Output all records below verbatim.

--- DATASET EXTRACT ---

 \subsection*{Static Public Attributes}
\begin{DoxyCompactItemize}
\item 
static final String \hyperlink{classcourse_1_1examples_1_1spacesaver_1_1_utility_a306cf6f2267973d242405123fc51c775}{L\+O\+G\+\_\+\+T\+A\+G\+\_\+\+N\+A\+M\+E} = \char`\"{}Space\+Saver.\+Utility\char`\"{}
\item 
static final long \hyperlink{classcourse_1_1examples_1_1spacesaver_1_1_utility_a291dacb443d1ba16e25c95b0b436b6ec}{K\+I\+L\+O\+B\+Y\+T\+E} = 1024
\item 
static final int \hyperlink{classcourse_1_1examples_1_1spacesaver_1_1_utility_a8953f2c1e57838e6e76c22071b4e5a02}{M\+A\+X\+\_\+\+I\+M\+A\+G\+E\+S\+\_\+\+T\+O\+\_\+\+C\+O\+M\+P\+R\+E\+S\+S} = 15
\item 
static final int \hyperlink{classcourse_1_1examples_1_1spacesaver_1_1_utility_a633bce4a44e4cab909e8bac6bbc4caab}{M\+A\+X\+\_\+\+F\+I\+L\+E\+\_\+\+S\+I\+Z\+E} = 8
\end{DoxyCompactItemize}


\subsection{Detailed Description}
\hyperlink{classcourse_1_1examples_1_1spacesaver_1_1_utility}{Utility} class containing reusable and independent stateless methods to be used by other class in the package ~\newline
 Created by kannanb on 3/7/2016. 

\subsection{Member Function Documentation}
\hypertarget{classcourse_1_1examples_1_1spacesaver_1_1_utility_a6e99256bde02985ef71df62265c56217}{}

---

### TASK RESULT
 \subsection*{Static Public Attributes}
\begin{DoxyCompactItemize}
\item 
static final String \hyperlink{classcourse_1_1examples_1_1spacesaver_1_1_utility_a306cf6f2267973d242405123fc51c775}{L\+O\+G\+\_\+\+T\+A\+G\+\_\+\+N\+A\+M\+E} = \char`\"{}Space\+Saver.\+Utility\char`\"{}
\item 
static final long \hyperlink{classcourse_1_1examples_1_1spacesaver_1_1_utility_a291dacb443d1ba16e25c95b0b436b6ec}{K\+I\+L\+O\+B\+Y\+T\+E} = 1024
\item 
static final int \hyperlink{classcourse_1_1examples_1_1spacesaver_1_1_utility_a8953f2c1e57838e6e76c22071b4e5a02}{M\+A\+X\+\_\+\+I\+M\+A\+G\+E\+S\+\_\+\+T\+O\+\_\+\+C\+O\+M\+P\+R\+E\+S\+S} = 15
\item 
static final int \hyperlink{classcourse_1_1examples_1_1spacesaver_1_1_utility_a633bce4a44e4cab909e8bac6bbc4caab}{M\+A\+X\+\_\+\+F\+I\+L\+E\+\_\+\+S\+I\+Z\+E} = 8
\end{DoxyCompactItemize}


\subsection{Detailed Description}
\hyperlink{classcourse_1_1examples_1_1spacesaver_1_1_utility}{Utility} class containing reusable and independent stateless methods to be used by other class in the package ~\newline
 Created by kannanb on 3/7/2016. 

\subsection{Member Function Documentation}
\hypertarget{classcourse_1_1examples_1_1spacesaver_1_1_utility_a6e99256bde02985ef71df62265c56217}{}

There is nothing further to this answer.